34 Jesus (shook his head and sighed and exasperatedly) said to them, “Those who belong to this age marry and are given in marriage; 35but those who are considered worthy of a place in that age and in the resurrection from the dead neither marry nor are given in marriage. (Things are not the same when we die, You are worrying about the wrong things….) 

36 Indeed they cannot die anymore, because they are like angels and are children of God, being children of the resurrection. 

And then Jesus uses their own sacred text from Moses to explain how it works: Verse 37 says, “And the fact that the dead are raised, Moses himself showed, in the story about the bush, where he speaks of the Lord as the God of Abraham, the God of Isaac, and the God of Jacob.”

38 Now he is God not of the dead, but of the living; for to him all of them are alive.”
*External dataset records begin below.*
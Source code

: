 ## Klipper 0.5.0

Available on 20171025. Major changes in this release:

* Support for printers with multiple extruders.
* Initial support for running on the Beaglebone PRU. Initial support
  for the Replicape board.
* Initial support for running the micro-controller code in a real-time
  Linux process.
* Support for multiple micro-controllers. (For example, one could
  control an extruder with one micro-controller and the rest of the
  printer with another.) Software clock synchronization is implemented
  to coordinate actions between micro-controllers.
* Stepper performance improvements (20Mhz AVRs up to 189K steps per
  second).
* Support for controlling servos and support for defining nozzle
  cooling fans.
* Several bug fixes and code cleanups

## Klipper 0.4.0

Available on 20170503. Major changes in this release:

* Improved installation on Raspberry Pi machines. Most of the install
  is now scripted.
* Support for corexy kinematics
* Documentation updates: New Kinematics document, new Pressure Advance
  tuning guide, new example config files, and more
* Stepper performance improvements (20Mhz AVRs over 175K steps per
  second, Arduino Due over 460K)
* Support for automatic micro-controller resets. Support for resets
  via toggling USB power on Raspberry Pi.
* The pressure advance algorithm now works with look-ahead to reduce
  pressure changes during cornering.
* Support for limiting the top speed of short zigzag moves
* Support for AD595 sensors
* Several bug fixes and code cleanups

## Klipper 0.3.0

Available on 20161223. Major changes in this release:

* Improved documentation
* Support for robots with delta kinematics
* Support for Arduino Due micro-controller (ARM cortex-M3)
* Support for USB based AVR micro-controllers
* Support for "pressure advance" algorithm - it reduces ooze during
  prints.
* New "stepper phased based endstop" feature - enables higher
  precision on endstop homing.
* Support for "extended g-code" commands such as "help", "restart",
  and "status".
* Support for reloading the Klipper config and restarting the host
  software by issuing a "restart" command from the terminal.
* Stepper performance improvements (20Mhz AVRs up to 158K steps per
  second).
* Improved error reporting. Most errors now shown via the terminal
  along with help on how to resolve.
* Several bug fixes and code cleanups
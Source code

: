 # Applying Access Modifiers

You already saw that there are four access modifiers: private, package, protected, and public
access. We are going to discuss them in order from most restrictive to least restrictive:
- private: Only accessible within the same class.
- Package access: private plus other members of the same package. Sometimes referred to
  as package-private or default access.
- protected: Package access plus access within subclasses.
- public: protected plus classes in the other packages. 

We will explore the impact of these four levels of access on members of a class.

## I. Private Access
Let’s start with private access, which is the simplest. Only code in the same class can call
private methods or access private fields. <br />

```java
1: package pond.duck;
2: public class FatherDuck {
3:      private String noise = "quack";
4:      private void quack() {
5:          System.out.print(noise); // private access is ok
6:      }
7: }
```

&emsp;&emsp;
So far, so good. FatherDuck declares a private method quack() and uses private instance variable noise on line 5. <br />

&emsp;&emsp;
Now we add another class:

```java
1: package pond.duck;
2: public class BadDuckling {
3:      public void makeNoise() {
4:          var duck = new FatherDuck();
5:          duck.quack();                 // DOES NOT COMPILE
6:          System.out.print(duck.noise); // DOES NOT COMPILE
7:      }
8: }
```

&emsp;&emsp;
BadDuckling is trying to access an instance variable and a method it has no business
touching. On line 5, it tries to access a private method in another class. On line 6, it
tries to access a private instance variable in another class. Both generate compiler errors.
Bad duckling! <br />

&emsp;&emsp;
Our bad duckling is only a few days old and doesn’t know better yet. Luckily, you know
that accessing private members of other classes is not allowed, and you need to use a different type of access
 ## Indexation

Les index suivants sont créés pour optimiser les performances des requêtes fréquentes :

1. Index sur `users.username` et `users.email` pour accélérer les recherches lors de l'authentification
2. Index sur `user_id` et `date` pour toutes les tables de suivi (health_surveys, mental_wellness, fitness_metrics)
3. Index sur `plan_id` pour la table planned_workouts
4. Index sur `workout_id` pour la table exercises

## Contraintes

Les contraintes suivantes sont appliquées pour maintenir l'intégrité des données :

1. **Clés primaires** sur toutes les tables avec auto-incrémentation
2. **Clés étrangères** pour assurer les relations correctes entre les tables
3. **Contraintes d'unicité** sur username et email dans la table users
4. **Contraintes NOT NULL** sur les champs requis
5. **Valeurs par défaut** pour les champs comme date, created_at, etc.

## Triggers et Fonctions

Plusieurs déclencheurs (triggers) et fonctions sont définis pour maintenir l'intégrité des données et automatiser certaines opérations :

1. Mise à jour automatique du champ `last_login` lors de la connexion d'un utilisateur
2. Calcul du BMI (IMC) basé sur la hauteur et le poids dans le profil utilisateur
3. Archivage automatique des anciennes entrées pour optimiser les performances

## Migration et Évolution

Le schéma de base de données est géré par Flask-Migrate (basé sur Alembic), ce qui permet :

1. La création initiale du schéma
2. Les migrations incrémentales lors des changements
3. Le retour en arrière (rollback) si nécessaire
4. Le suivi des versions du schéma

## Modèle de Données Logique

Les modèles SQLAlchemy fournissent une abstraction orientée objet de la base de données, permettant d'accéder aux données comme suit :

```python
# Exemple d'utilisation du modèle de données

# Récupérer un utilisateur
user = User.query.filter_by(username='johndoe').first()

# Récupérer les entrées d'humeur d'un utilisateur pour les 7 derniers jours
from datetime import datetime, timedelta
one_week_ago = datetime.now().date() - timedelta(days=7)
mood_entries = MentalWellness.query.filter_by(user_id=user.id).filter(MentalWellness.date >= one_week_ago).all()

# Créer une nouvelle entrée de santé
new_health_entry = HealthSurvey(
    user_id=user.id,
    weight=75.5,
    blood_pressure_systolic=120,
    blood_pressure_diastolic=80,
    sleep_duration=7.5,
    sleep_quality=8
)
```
In this dialogue Jesus describes how God’s world works: “Don’t think of the world as black and white;  living or dead; good or evil… That’s not how God works. God is the God of our ancestors – true: the God of Abraham and Jacob and Issac and all those saints we remembered with reverence, but He is also the God of you and me….He is the God of Jews AND Gentiles; Sadducees and Pharisees and followers of Jesus; The God of republicans and democrats; God of believers and non-believers; rich and poor; Black and white and brown in all our hues…..”I am the God of the living,”  he says… “the God of you all.”

“For to him all of them are alive.”

And what does it mean to be alive? Is it just merely existing? breathing? functioning? or do we – who are breathing, who are able – do have a responsibility to use our lives in a way that glorifies God and serves his purposes?

I have shared before my favorite quote from Saint Irenaeus: “The glory of God is a human being fully alive.” As I wake up each morning and go to bed each evening I determine not to waste one moment of my life merely existing but to try to be FULLY ALIVE in my living. 

Friends, we will never agree on everything. The Sadducees sadly, never understood how they fit into the family of God and when the temple was destroyed in Jerusalem in 70 CE, they died out soon thereafter. Who needs a “protector of the Temple” after the Temple is gone? 

Had they heard Jesus proclaim that God is the God of us all? Did they understand that they – the Sadducees – were included in the family of God? I hope so, for to God – we are all HIS, we are one body …. and we are all the children of the God of the LIVING, and so we must LIVE and live well. We must love one another as our God loves us, in all our imperfection. No matter how challenging we are. 

May we find peace in our diversity. May we experience the love that God has for each of us. May we extend that love to others and remember that If one member suffers, we all suffer together with it; if one member is honored, all rejoice together with it. Let us honor each other and may all who are living, with praise and thanksgiving, bring honor and glory to God. Amen.